Record extracts »
━━━━━━━━━━

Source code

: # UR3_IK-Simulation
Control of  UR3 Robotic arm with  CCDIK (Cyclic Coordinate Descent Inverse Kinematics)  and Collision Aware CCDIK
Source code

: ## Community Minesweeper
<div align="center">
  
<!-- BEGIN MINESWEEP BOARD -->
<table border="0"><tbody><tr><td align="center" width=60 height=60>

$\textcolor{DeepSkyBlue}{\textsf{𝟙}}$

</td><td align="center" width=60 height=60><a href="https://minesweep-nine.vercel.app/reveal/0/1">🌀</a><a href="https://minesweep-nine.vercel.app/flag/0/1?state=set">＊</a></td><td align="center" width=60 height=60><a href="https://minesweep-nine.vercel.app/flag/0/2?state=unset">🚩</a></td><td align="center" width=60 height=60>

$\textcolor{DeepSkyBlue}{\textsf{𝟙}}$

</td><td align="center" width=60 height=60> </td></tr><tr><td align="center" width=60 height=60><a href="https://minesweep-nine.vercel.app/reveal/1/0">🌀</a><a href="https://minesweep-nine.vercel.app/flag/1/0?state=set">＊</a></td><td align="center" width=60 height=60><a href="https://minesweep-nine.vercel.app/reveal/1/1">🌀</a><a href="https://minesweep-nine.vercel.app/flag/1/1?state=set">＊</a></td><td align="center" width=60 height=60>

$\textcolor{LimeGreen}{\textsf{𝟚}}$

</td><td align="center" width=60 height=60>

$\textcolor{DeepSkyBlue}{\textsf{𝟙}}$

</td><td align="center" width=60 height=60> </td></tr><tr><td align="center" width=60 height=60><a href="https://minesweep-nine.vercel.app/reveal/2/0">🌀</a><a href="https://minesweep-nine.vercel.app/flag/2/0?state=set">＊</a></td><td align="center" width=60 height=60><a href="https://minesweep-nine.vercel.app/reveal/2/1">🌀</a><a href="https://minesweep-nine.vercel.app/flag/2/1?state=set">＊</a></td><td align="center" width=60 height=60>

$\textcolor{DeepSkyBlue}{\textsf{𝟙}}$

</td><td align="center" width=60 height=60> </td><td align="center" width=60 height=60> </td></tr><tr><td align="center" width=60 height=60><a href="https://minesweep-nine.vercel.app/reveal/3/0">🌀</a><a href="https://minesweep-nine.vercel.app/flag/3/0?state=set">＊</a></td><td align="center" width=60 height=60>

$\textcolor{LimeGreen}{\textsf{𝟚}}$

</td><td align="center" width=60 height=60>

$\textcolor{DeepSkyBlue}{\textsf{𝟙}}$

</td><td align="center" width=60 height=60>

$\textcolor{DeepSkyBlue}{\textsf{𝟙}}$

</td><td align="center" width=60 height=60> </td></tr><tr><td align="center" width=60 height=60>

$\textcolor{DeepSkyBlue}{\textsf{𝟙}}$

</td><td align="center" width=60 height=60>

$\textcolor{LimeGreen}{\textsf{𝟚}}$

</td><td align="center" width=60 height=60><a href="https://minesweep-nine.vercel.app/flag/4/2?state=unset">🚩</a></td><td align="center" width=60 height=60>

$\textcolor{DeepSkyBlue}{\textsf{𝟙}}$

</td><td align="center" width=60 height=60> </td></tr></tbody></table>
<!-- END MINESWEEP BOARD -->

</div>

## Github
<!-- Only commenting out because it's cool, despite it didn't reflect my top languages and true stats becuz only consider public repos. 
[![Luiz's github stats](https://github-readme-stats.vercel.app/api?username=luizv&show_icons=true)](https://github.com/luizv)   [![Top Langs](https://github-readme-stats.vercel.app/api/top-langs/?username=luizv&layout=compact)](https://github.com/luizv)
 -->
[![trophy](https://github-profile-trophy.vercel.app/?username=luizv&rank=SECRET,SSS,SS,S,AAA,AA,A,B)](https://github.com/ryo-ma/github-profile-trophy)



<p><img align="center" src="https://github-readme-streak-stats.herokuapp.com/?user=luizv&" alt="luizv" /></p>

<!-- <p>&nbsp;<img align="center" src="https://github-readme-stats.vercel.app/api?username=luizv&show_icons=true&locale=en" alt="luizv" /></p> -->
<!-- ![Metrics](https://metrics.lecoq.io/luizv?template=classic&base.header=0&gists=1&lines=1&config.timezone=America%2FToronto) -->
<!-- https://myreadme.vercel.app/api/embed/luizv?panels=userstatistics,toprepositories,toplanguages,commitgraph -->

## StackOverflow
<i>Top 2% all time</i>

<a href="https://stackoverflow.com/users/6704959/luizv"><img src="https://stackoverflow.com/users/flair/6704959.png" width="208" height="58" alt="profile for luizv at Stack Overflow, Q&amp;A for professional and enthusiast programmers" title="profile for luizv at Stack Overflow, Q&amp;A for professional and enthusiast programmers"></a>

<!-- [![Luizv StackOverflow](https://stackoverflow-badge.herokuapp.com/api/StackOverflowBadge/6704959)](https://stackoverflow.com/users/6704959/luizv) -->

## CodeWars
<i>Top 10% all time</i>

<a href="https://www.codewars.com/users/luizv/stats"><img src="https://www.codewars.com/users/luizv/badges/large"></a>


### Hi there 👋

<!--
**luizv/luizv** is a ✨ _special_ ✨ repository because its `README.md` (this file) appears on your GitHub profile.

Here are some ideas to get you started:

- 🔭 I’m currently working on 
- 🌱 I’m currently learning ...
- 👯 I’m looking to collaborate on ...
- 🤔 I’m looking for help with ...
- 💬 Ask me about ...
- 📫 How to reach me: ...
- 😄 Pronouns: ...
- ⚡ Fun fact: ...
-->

━━━━━━━━━━

Work required » Copy out every line from the one containing "### Hi there 👋" to the end of the material, both ends included.

Your solution »
### Hi there 👋

<!--
**luizv/luizv** is a ✨ _special_ ✨ repository because its `README.md` (this file) appears on your GitHub profile.

Here are some ideas to get you started:

- 🔭 I’m currently working on 
- 🌱 I’m currently learning ...
- 👯 I’m looking to collaborate on ...
- 🤔 I’m looking for help with ...
- 💬 Ask me about ...
- 📫 How to reach me: ...
- 😄 Pronouns: ...
- ⚡ Fun fact: ...
-->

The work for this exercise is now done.